— EXERCISE INSTRUCTIONS —
Repeat every record exactly.

— MATERIALS PROVIDED —
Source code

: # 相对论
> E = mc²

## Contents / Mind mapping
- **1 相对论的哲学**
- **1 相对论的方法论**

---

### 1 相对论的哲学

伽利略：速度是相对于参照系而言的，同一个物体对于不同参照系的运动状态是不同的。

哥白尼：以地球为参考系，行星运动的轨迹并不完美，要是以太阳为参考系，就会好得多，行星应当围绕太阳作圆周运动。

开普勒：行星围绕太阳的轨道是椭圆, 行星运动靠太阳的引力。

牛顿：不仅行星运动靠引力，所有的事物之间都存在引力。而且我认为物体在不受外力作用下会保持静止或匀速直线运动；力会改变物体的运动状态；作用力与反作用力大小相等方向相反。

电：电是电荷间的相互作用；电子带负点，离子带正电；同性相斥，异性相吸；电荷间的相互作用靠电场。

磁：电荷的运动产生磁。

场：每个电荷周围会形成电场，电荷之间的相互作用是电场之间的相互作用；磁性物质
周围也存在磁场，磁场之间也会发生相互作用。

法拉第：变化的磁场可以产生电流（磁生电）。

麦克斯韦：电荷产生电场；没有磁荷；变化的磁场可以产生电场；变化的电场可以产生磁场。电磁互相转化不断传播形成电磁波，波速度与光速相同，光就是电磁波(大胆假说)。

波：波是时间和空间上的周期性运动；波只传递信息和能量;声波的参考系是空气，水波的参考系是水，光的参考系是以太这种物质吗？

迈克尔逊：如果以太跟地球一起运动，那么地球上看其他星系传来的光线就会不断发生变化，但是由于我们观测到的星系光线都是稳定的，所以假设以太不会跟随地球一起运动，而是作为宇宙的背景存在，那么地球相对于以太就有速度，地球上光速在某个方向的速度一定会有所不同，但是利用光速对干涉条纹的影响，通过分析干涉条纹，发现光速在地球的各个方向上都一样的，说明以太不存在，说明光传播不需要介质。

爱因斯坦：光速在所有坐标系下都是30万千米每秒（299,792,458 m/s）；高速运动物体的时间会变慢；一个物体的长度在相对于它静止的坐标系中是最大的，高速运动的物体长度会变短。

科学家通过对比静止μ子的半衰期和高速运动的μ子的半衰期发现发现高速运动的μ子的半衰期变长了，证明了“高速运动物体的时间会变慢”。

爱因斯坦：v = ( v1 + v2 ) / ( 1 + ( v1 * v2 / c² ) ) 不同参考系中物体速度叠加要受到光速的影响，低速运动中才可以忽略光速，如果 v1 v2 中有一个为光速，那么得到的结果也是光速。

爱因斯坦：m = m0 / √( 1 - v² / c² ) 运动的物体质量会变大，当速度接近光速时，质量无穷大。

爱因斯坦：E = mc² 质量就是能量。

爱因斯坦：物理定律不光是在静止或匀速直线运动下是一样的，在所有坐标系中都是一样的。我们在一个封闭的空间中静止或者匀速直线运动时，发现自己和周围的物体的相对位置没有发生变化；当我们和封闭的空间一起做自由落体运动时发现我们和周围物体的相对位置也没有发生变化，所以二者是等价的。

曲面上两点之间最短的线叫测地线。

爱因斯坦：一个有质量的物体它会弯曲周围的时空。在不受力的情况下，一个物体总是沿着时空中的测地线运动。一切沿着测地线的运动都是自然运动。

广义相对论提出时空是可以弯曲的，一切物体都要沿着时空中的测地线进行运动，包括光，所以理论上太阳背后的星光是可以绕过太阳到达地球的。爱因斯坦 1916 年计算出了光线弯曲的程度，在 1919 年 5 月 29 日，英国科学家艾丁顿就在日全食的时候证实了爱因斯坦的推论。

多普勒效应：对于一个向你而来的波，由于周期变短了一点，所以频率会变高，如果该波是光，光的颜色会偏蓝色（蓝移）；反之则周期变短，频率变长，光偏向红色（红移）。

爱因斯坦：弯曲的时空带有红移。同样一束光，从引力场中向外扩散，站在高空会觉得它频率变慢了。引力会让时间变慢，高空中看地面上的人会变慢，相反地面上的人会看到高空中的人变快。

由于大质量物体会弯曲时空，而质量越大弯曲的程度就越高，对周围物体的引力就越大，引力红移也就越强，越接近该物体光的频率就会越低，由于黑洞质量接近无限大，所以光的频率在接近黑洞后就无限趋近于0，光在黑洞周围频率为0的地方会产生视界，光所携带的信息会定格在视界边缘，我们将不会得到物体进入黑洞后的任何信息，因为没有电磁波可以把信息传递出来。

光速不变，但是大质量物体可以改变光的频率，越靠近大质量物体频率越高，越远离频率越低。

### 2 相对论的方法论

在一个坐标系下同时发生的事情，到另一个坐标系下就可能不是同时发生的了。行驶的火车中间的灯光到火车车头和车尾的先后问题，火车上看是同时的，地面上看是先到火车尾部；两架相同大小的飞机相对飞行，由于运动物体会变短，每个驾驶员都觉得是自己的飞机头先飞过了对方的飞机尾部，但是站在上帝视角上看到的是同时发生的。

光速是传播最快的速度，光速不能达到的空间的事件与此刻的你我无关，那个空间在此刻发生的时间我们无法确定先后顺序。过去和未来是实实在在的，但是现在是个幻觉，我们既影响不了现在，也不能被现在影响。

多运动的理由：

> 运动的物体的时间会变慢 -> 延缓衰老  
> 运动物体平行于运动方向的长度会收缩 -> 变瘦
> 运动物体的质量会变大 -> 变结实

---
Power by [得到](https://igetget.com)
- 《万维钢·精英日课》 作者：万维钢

— RESULT BELOW —
Source code

: # 相对论
> E = mc²

## Contents / Mind mapping
- **1 相对论的哲学**
- **1 相对论的方法论**

---

### 1 相对论的哲学

伽利略：速度是相对于参照系而言的，同一个物体对于不同参照系的运动状态是不同的。

哥白尼：以地球为参考系，行星运动的轨迹并不完美，要是以太阳为参考系，就会好得多，行星应当围绕太阳作圆周运动。

开普勒：行星围绕太阳的轨道是椭圆, 行星运动靠太阳的引力。

牛顿：不仅行星运动靠引力，所有的事物之间都存在引力。而且我认为物体在不受外力作用下会保持静止或匀速直线运动；力会改变物体的运动状态；作用力与反作用力大小相等方向相反。

电：电是电荷间的相互作用；电子带负点，离子带正电；同性相斥，异性相吸；电荷间的相互作用靠电场。

磁：电荷的运动产生磁。

场：每个电荷周围会形成电场，电荷之间的相互作用是电场之间的相互作用；磁性物质
周围也存在磁场，磁场之间也会发生相互作用。

法拉第：变化的磁场可以产生电流（磁生电）。

麦克斯韦：电荷产生电场；没有磁荷；变化的磁场可以产生电场；变化的电场可以产生磁场。电磁互相转化不断传播形成电磁波，波速度与光速相同，光就是电磁波(大胆假说)。

波：波是时间和空间上的周期性运动；波只传递信息和能量;声波的参考系是空气，水波的参考系是水，光的参考系是以太这种物质吗？

迈克尔逊：如果以太跟地球一起运动，那么地球上看其他星系传来的光线就会不断发生变化，但是由于我们观测到的星系光线都是稳定的，所以假设以太不会跟随地球一起运动，而是作为宇宙的背景存在，那么地球相对于以太就有速度，地球上光速在某个方向的速度一定会有所不同，但是利用光速对干涉条纹的影响，通过分析干涉条纹，发现光速在地球的各个方向上都一样的，说明以太不存在，说明光传播不需要介质。

爱因斯坦：光速在所有坐标系下都是30万千米每秒（299,792,458 m/s）；高速运动物体的时间会变慢；一个物体的长度在相对于它静止的坐标系中是最大的，高速运动的物体长度会变短。

科学家通过对比静止μ子的半衰期和高速运动的μ子的半衰期发现发现高速运动的μ子的半衰期变长了，证明了“高速运动物体的时间会变慢”。

爱因斯坦：v = ( v1 + v2 ) / ( 1 + ( v1 * v2 / c² ) ) 不同参考系中物体速度叠加要受到光速的影响，低速运动中才可以忽略光速，如果 v1 v2 中有一个为光速，那么得到的结果也是光速。

爱因斯坦：m = m0 / √( 1 - v² / c² ) 运动的物体质量会变大，当速度接近光速时，质量无穷大。

爱因斯坦：E = mc² 质量就是能量。

爱因斯坦：物理定律不光是在静止或匀速直线运动下是一样的，在所有坐标系中都是一样的。我们在一个封闭的空间中静止或者匀速直线运动时，发现自己和周围的物体的相对位置没有发生变化；当我们和封闭的空间一起做自由落体运动时发现我们和周围物体的相对位置也没有发生变化，所以二者是等价的。

曲面上两点之间最短的线叫测地线。

爱因斯坦：一个有质量的物体它会弯曲周围的时空。在不受力的情况下，一个物体总是沿着时空中的测地线运动。一切沿着测地线的运动都是自然运动。

广义相对论提出时空是可以弯曲的，一切物体都要沿着时空中的测地线进行运动，包括光，所以理论上太阳背后的星光是可以绕过太阳到达地球的。爱因斯坦 1916 年计算出了光线弯曲的程度，在 1919 年 5 月 29 日，英国科学家艾丁顿就在日全食的时候证实了爱因斯坦的推论。

多普勒效应：对于一个向你而来的波，由于周期变短了一点，所以频率会变高，如果该波是光，光的颜色会偏蓝色（蓝移）；反之则周期变短，频率变长，光偏向红色（红移）。

爱因斯坦：弯曲的时空带有红移。同样一束光，从引力场中向外扩散，站在高空会觉得它频率变慢了。引力会让时间变慢，高空中看地面上的人会变慢，相反地面上的人会看到高空中的人变快。

由于大质量物体会弯曲时空，而质量越大弯曲的程度就越高，对周围物体的引力就越大，引力红移也就越强，越接近该物体光的频率就会越低，由于黑洞质量接近无限大，所以光的频率在接近黑洞后就无限趋近于0，光在黑洞周围频率为0的地方会产生视界，光所携带的信息会定格在视界边缘，我们将不会得到物体进入黑洞后的任何信息，因为没有电磁波可以把信息传递出来。

光速不变，但是大质量物体可以改变光的频率，越靠近大质量物体频率越高，越远离频率越低。

### 2 相对论的方法论

在一个坐标系下同时发生的事情，到另一个坐标系下就可能不是同时发生的了。行驶的火车中间的灯光到火车车头和车尾的先后问题，火车上看是同时的，地面上看是先到火车尾部；两架相同大小的飞机相对飞行，由于运动物体会变短，每个驾驶员都觉得是自己的飞机头先飞过了对方的飞机尾部，但是站在上帝视角上看到的是同时发生的。

光速是传播最快的速度，光速不能达到的空间的事件与此刻的你我无关，那个空间在此刻发生的时间我们无法确定先后顺序。过去和未来是实实在在的，但是现在是个幻觉，我们既影响不了现在，也不能被现在影响。

多运动的理由：

> 运动的物体的时间会变慢 -> 延缓衰老  
> 运动物体平行于运动方向的长度会收缩 -> 变瘦
> 运动物体的质量会变大 -> 变结实

---
Power by [得到](https://igetget.com)
- 《万维钢·精英日课》 作者：万维钢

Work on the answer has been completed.